Le FC Metz doit se sauver, mais il doit surtout se démerder pour le faire, avec ce qu’il a sous les coudes. Lassé, le Président Serin compte avant tout récupérer ses billes et transmettre l’héritage, reste à savoir quel bon samaritain pourrait être preneur d’un club en y laissant le foncier, drôle d’idée… Il est loin le temps où le seul tort messin s’apparentait à un manque manifeste d’infrastructures modernes, aujourd’hui, ayant largement comblé le retard, le FC Metz n’est pas plus attractif, si ce n’est moins, voire presque plus, la faute aux errements sportifs autant qu’au manque de vision comme d’ambition. Quand bien même, il se trouve un directeur sportif au demeurant pas maladroit et avec un carnet d’adresses permettant de passer par d’autres sphères que belge ou sénégalaise, quand le boss dit niet…
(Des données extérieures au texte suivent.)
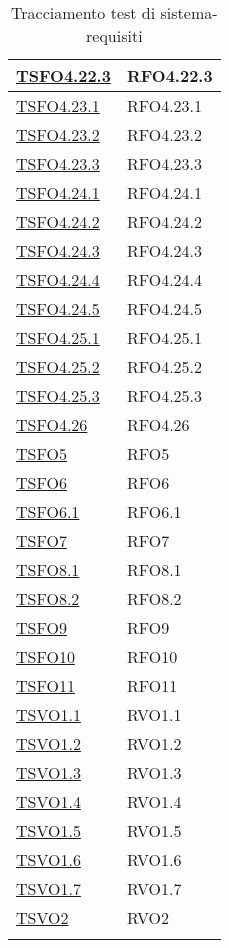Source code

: \begin{longtable}{|>{\centering}m{5cm}|m{5cm}<{\centering}|}
\hyperlink{TSFO4.22.3}{TSFO4.22.3} & RFO4.22.3\\ \hline
\hyperlink{TSFO4.23.1}{TSFO4.23.1} & RFO4.23.1\\ \hline
\hyperlink{TSFO4.23.2}{TSFO4.23.2} & RFO4.23.2\\ \hline
\hyperlink{TSFO4.23.3}{TSFO4.23.3} & RFO4.23.3\\ \hline
\hyperlink{TSFO4.24.1}{TSFO4.24.1} & RFO4.24.1\\ \hline
\hyperlink{TSFO4.24.2}{TSFO4.24.2} & RFO4.24.2\\ \hline
\hyperlink{TSFO4.24.3}{TSFO4.24.3} & RFO4.24.3\\ \hline
\hyperlink{TSFO4.24.4}{TSFO4.24.4} & RFO4.24.4\\ \hline
\hyperlink{TSFO4.24.5}{TSFO4.24.5} & RFO4.24.5\\ \hline
\hyperlink{TSFO4.25.1}{TSFO4.25.1} & RFO4.25.1\\ \hline
\hyperlink{TSFO4.25.2}{TSFO4.25.2} & RFO4.25.2\\ \hline
\hyperlink{TSFO4.25.3}{TSFO4.25.3} & RFO4.25.3\\ \hline
\hyperlink{TSFO4.26}{TSFO4.26} & RFO4.26\\ \hline
\hyperlink{TSFO5}{TSFO5} & RFO5\\ \hline
\hyperlink{TSFO6}{TSFO6} & RFO6\\ \hline
\hyperlink{TSFO6.1}{TSFO6.1} & RFO6.1\\ \hline
\hyperlink{TSFO7}{TSFO7} & RFO7\\ \hline
\hyperlink{TSFO8.1}{TSFO8.1} & RFO8.1\\ \hline
\hyperlink{TSFO8.2}{TSFO8.2} & RFO8.2\\ \hline
\hyperlink{TSFO9}{TSFO9} & RFO9\\ \hline
\hyperlink{TSFO10}{TSFO10} & RFO10\\ \hline
\hyperlink{TSFO11}{TSFO11} & RFO11\\ \hline
\hyperlink{TSVO1.1}{TSVO1.1} & RVO1.1\\ \hline
\hyperlink{TSVO1.2}{TSVO1.2} & RVO1.2\\ \hline
\hyperlink{TSVO1.3}{TSVO1.3} & RVO1.3\\ \hline
\hyperlink{TSVO1.4}{TSVO1.4} & RVO1.4\\ \hline
\hyperlink{TSVO1.5}{TSVO1.5} & RVO1.5\\ \hline
\hyperlink{TSVO1.6}{TSVO1.6} & RVO1.6\\ \hline
\hyperlink{TSVO1.7}{TSVO1.7} & RVO1.7\\ \hline
\hyperlink{TSVO2}{TSVO2} & RVO2\\ \hline
\caption[Tracciamento test di sistema-requisiti]{Tracciamento test di sistema-requisiti}
\label{tabella:ts-requi}
\end{longtable}
\clearpage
Un patron lassé, fatigué, en atteste la sortie médiatique après la dinguerie montpelliéraine, où le discours semble une pâle copie de toutes ces trop rares déclarations remuant toutefois uniquement le vide sportif. « Il ne faudra pas répéter », parlant d’un match, mais tout est répété ainsi depuis des années, attentisme et manque flagrant de prise de décisions rapides et efficaces. Ainsi, contrairement à ce qu’il pense, pour reprendre les déclarations de Mohammed Toubache-Ter, que nous sommes en mesure de confirmer, le vestiaire a bel et bien lâché Stéphane Le Mignan, dont les choix, les voltes-faces, autant qu’un relationnel absent avec ses joueurs, ont fini par user et lasser.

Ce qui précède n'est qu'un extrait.